Colle, ipotesi Finocchiaro: Renzi le perdonerà lo scandalo Ikea?

Non si è ancora sciolta la neve dagli scarponi di Matteo Renzi che le polemiche sulla vacanza a Courmayer sono già archiviate. Il volo di Stato con tutti i familiari? «Sono regole imposte dai protocolli di sicurezza». Essere sottoposto a una serie di misure di sicurezza «non è una scelta, ma il rispetto delle norme che regolano il ruolo e l’incarico» di presidente del Consiglio. Peccato che la risposta, di fatto, smentisca lo stesso Renzi.

Quando Renzi tuonava contro la scorta alla Casta

Nel video dell’intervista del 17  aprile 2013 a Le Invasioni barbariche (dal minuto 6) l’allora sindaco di Firenze diceva esattamente il contrario. In occasione delle elezioni per il Quirinale, Renzi aveva pronunciato due nomi che non avrebbe mai voluto come presidente della Repubblica. Il primo, quello di Franco Marini, «già bocciato dagli elettori». Il secondo, quello della senatrice Pd Anna Finocchiaro. Motivo? Quelle imbarazzanti foto che avevano ritratto la presidente dei senatori Pd a fare la spesa all’Ikea, accompagnata dalla scorta. «Secondo me occorre dare un segnale anti-casta – aveva detto Renzi a una perplessa Daria Bignardi –  Secondo lei è normale che ci siano dei servitori dello Stato che giurano sulla Costituzione che sono costretti a passare del loro tempo con dei politici che non avrebbero bisogno dei lampeggianti e dell’autoblu?» Alla obiezione della intervistatrice: «Ma la Finocchiaro è un ex magistrato siciliano, non è un politico qualunque…» Renzi non aveva battuto ciglio, andando avanti nella sua crociata para-grillina. «La scorta va aumentata a Saviano ma non a dei politici che continuano a vivere di casta…che continuano da trent’anni a essere in Parlamento… Non si può continuare a immaginare che ci sia un mondo della realtà e uno dei politici».

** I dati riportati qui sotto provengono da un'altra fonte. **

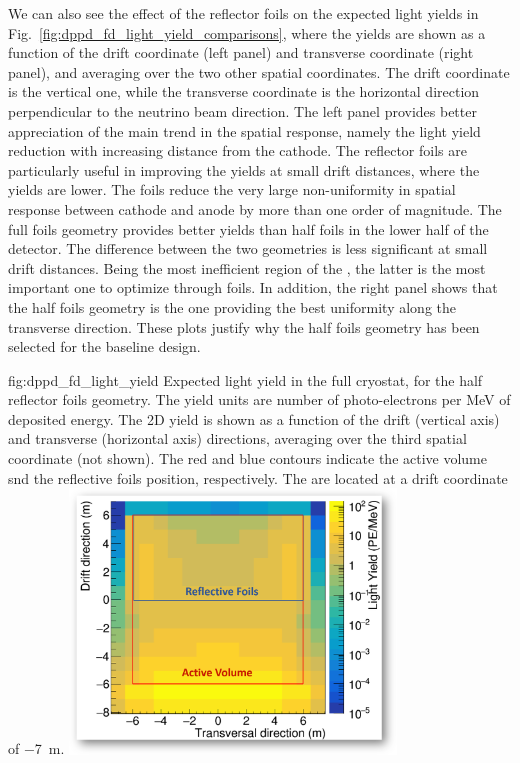 We can also see the effect of the  reflector foils on the expected light yields in Fig.~\ref{fig:dppd_fd_light_yield_comparisons}, where the yields are shown as a function of the drift coordinate (left panel) and transverse coordinate (right panel), and averaging over the two other spatial coordinates. The drift coordinate is the vertical one, while the transverse coordinate is the horizontal direction perpendicular to the neutrino beam direction. The left panel provides better appreciation of the main trend in the spatial response, namely the light yield reduction with increasing distance from the cathode. The  reflector foils are particularly useful in improving the yields at small drift distances, where the yields are lower. The foils reduce the very large non-uniformity in spatial response between cathode and anode by more than one order of magnitude. The full foils geometry provides better yields than half foils in the lower half of the detector. The difference between the two geometries is less significant at small drift distances. Being the most inefficient region of the , the latter is the most important one to optimize through foils. In addition, the right panel shows that the half foils geometry is the one providing the best uniformity along the transverse direction. These plots justify why the half  foils geometry has been selected for the  baseline design.     

\begin{dunefigure}{fig:dppd_fd_light_yield}
{Expected light yield in the full   cryostat, for the half  reflector foils geometry. The yield units are number of photo-electrons per \si{\MeV} of deposited energy. The 2D yield is shown as a function of the drift (vertical axis) and transverse (horizontal axis) directions, averaging over the third spatial coordinate (not shown). The red and blue contours indicate the  active volume snd the reflective foils position, respectively. The  are located at a drift coordinate of \SI{-7}{\m}.}
\includegraphics[width=0.65\textwidth]{graphics/dppd_PhotLibHalfFoil.png} 
\end{dunefigure}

La partita si riapre per la Finocchiaro

Inutile dire che la risposta della Finocchiaro allora sull’argomento della scorta era stata identica a quella fornita oggi da Renzi sul suo volo di Stato: «Come ho già avuto modo di affermare – aveva replicato la presidente della commissione Affari Costituzionale del Senato in una nota ufficiale – è il ministero degli Interni che mi ha obbligato ad essere accompagnata dalla scorta». A questo punto, indirettamente, il volo di Stato di Renzi, rende spendibile il nome della Finocchiaro per il Quirinale e la mette di nuovo in corsa. Come farà il premier a dire no a chi sostiene di essere «costretto ad andare in giro con la scorta», esattamente come lui?